_Goal of the exercise_: Reproduce exactly the lines from the one containing "[Visor de árbol" through the last line of the data, both ends included.

_Provided data_:
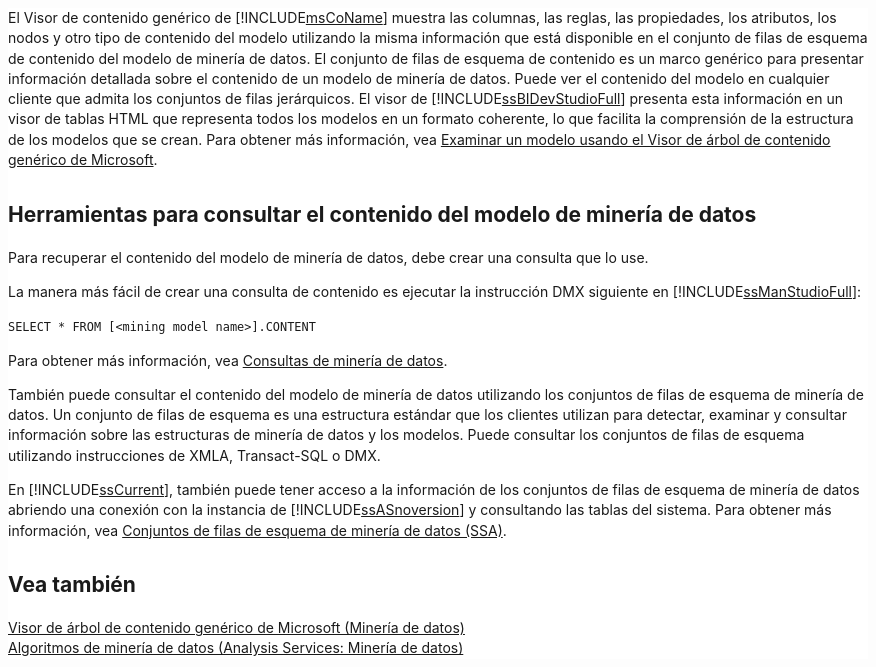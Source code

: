  El Visor de contenido genérico de [!INCLUDE[msCoName](../../includes/msconame-md.md)] muestra las columnas, las reglas, las propiedades, los atributos, los nodos y otro tipo de contenido del modelo utilizando la misma información que está disponible en el conjunto de filas de esquema de contenido del modelo de minería de datos. El conjunto de filas de esquema de contenido es un marco genérico para presentar información detallada sobre el contenido de un modelo de minería de datos. Puede ver el contenido del modelo en cualquier cliente que admita los conjuntos de filas jerárquicos. El visor de [!INCLUDE[ssBIDevStudioFull](../../includes/ssbidevstudiofull-md.md)] presenta esta información en un visor de tablas HTML que representa todos los modelos en un formato coherente, lo que facilita la comprensión de la estructura de los modelos que se crean. Para obtener más información, vea [Examinar un modelo usando el Visor de árbol de contenido genérico de Microsoft](../../analysis-services/data-mining/browse-a-model-using-the-microsoft-generic-content-tree-viewer.md).  
  
##  <a name="bkmk_Querying"></a> Herramientas para consultar el contenido del modelo de minería de datos  
 Para recuperar el contenido del modelo de minería de datos, debe crear una consulta que lo use.  
  
 La manera más fácil de crear una consulta de contenido es ejecutar la instrucción DMX siguiente en [!INCLUDE[ssManStudioFull](../../includes/ssmanstudiofull-md.md)]:  
  
```  
SELECT * FROM [<mining model name>].CONTENT  
```  
  
 Para obtener más información, vea [Consultas de minería de datos](../../analysis-services/data-mining/data-mining-queries.md).  
  
 También puede consultar el contenido del modelo de minería de datos utilizando los conjuntos de filas de esquema de minería de datos. Un conjunto de filas de esquema es una estructura estándar que los clientes utilizan para detectar, examinar y consultar información sobre las estructuras de minería de datos y los modelos. Puede consultar los conjuntos de filas de esquema utilizando instrucciones de XMLA, Transact-SQL o DMX.  
  
 En [!INCLUDE[ssCurrent](../../includes/sscurrent-md.md)], también puede tener acceso a la información de los conjuntos de filas de esquema de minería de datos abriendo una conexión con la instancia de [!INCLUDE[ssASnoversion](../../includes/ssasnoversion-md.md)] y consultando las tablas del sistema. Para obtener más información, vea [Conjuntos de filas de esquema de minería de datos &#40;SSA&#41;](../../analysis-services/data-mining/data-mining-schema-rowsets-ssas.md).  
  
## <a name="see-also"></a>Vea también  
 [Visor de árbol de contenido genérico de Microsoft &#40;Minería de datos&#41;](http://msdn.microsoft.com/library/751b4393-f6fd-48c1-bcef-bdca589ce34c)   
 [Algoritmos de minería de datos &#40;Analysis Services: Minería de datos&#41;](../../analysis-services/data-mining/data-mining-algorithms-analysis-services-data-mining.md)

_Response_:
 [Visor de árbol de contenido genérico de Microsoft &#40;Minería de datos&#41;](http://msdn.microsoft.com/library/751b4393-f6fd-48c1-bcef-bdca589ce34c)   
 [Algoritmos de minería de datos &#40;Analysis Services: Minería de datos&#41;](../../analysis-services/data-mining/data-mining-algorithms-analysis-services-data-mining.md)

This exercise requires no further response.